* [Your goal]
Your answer should be the number of lines in the listing that hold the string "data", with no other words.
══ The records ══
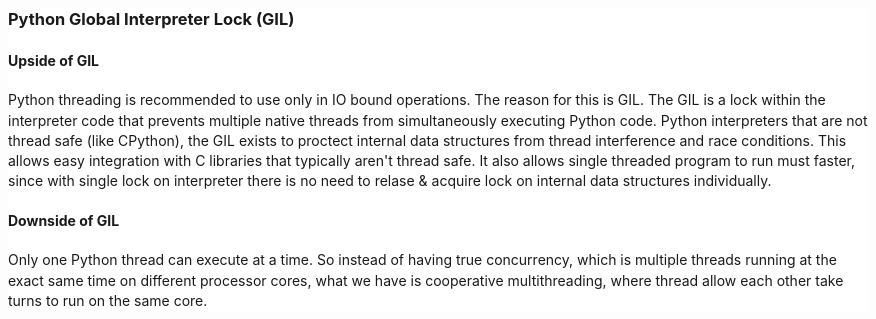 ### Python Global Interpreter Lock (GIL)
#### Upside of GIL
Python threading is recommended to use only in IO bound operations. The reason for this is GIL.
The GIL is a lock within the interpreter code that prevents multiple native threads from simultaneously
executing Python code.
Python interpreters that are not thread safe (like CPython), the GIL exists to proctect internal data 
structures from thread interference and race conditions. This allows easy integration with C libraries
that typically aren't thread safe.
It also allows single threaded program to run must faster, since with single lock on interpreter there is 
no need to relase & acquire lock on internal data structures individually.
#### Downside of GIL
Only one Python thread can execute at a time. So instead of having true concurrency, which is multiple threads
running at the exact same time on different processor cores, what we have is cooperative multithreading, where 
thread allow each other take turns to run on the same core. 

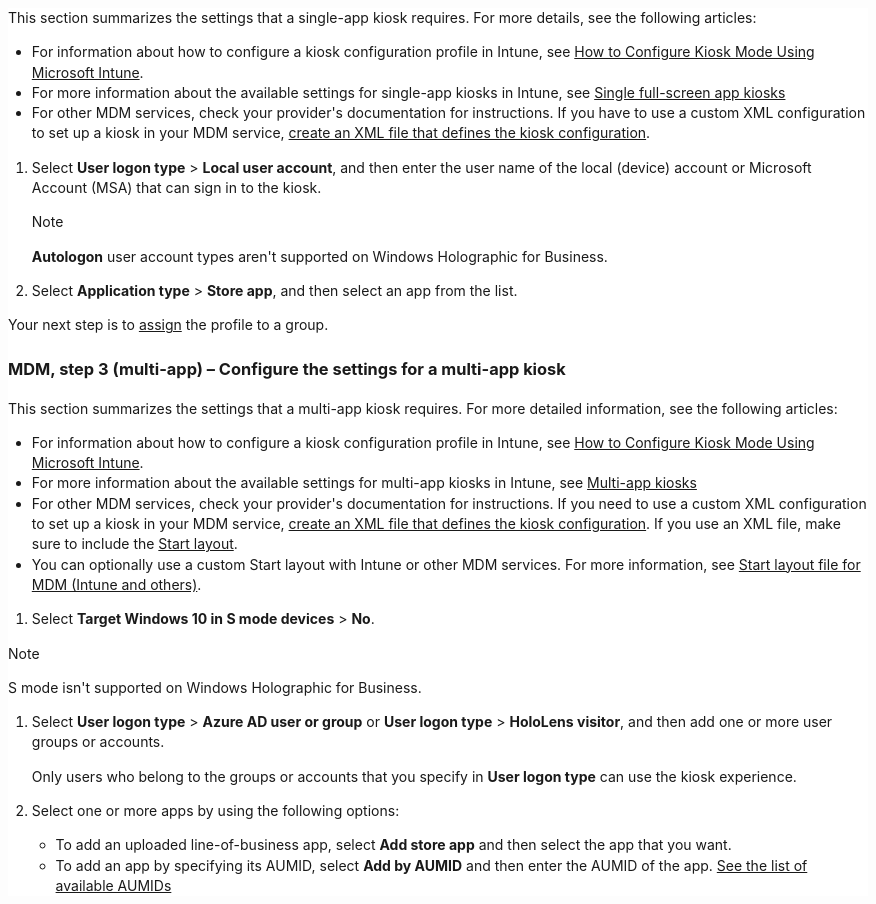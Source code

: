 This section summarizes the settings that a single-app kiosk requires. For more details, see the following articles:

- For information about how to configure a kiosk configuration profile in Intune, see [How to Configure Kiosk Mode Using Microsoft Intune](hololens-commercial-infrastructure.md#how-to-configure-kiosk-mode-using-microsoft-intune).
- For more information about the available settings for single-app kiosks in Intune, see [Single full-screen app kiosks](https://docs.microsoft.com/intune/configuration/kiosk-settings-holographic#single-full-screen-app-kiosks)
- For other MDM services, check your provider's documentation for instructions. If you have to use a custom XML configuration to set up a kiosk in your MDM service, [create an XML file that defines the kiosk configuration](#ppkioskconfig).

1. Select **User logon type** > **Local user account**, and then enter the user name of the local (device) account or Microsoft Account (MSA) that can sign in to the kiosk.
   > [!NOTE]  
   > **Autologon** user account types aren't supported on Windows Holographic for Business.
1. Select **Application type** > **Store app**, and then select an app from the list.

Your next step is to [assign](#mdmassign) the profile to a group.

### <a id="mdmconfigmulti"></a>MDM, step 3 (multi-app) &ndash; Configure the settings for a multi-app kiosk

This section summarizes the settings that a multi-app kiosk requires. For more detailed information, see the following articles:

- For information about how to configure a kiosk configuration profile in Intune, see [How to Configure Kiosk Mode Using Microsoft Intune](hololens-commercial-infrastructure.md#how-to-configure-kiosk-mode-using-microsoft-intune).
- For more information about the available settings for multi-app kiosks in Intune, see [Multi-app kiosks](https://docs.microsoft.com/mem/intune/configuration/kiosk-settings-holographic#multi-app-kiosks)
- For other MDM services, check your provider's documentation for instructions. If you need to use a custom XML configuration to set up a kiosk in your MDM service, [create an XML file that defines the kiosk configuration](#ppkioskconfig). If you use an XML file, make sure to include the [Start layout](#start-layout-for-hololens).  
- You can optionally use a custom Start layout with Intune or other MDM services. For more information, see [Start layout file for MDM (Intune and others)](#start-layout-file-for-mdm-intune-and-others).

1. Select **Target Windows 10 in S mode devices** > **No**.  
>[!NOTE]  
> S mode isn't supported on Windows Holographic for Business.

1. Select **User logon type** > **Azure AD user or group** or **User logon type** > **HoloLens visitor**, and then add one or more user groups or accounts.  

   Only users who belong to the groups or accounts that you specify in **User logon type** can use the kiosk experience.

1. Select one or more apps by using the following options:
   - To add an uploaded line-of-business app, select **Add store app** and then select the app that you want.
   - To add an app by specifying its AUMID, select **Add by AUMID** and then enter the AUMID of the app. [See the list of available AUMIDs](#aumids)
═══
══ The records ══
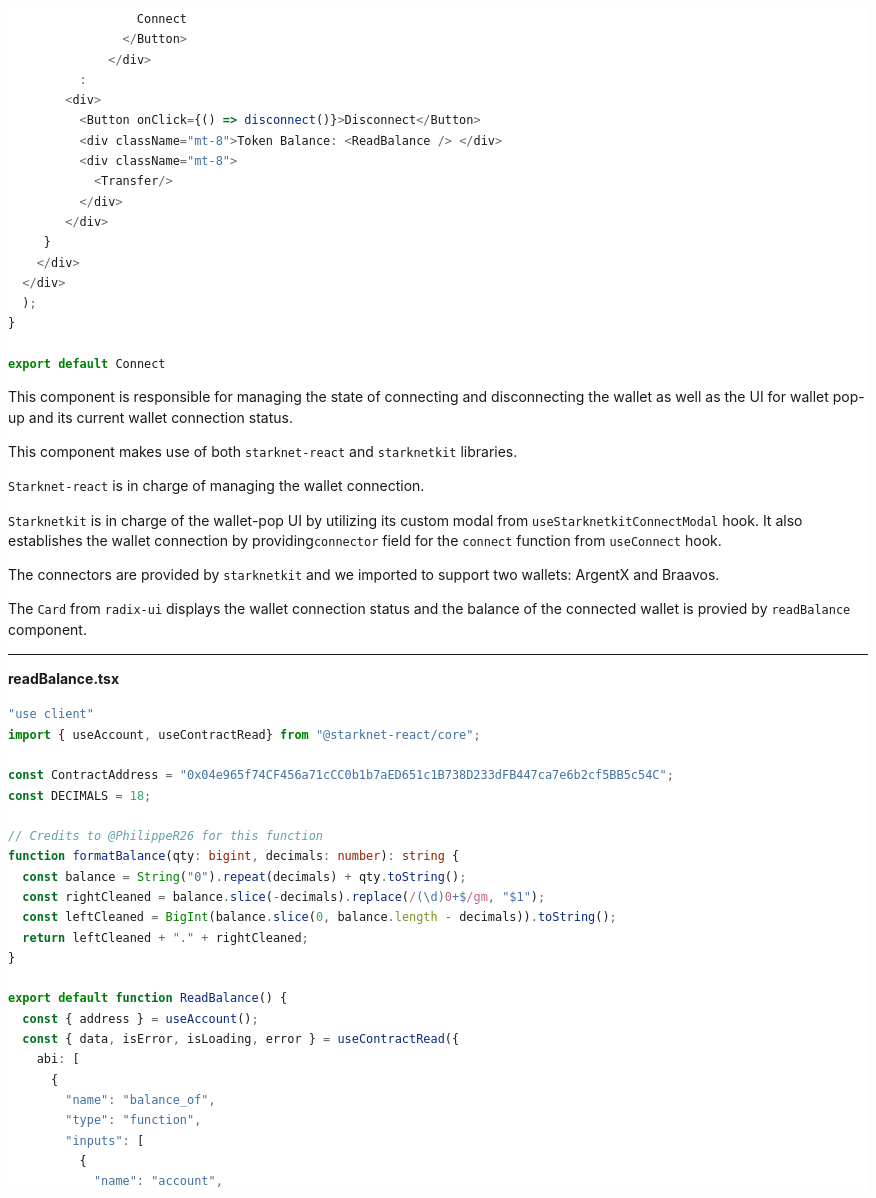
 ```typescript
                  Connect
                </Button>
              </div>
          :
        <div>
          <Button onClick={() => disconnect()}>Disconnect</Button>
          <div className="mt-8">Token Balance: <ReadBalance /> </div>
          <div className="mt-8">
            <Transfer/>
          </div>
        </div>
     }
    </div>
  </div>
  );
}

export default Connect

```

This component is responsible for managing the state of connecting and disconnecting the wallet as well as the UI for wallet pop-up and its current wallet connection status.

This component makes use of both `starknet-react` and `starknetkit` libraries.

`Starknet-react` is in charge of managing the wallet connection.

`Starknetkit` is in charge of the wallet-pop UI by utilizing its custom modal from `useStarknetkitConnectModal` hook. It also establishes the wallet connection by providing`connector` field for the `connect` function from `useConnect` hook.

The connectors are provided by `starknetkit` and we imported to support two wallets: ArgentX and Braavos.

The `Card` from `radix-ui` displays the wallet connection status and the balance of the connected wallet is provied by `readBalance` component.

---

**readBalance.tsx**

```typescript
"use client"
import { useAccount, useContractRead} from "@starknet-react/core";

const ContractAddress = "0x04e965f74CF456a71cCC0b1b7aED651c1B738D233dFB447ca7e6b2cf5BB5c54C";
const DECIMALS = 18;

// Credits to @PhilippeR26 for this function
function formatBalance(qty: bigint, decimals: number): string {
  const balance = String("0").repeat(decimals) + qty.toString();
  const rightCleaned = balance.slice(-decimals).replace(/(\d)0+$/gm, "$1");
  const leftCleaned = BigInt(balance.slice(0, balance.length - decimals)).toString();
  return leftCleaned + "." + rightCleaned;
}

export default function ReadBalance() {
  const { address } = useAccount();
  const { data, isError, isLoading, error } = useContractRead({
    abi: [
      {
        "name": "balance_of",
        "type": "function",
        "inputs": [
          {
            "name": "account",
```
═══
* [Output of the task]
3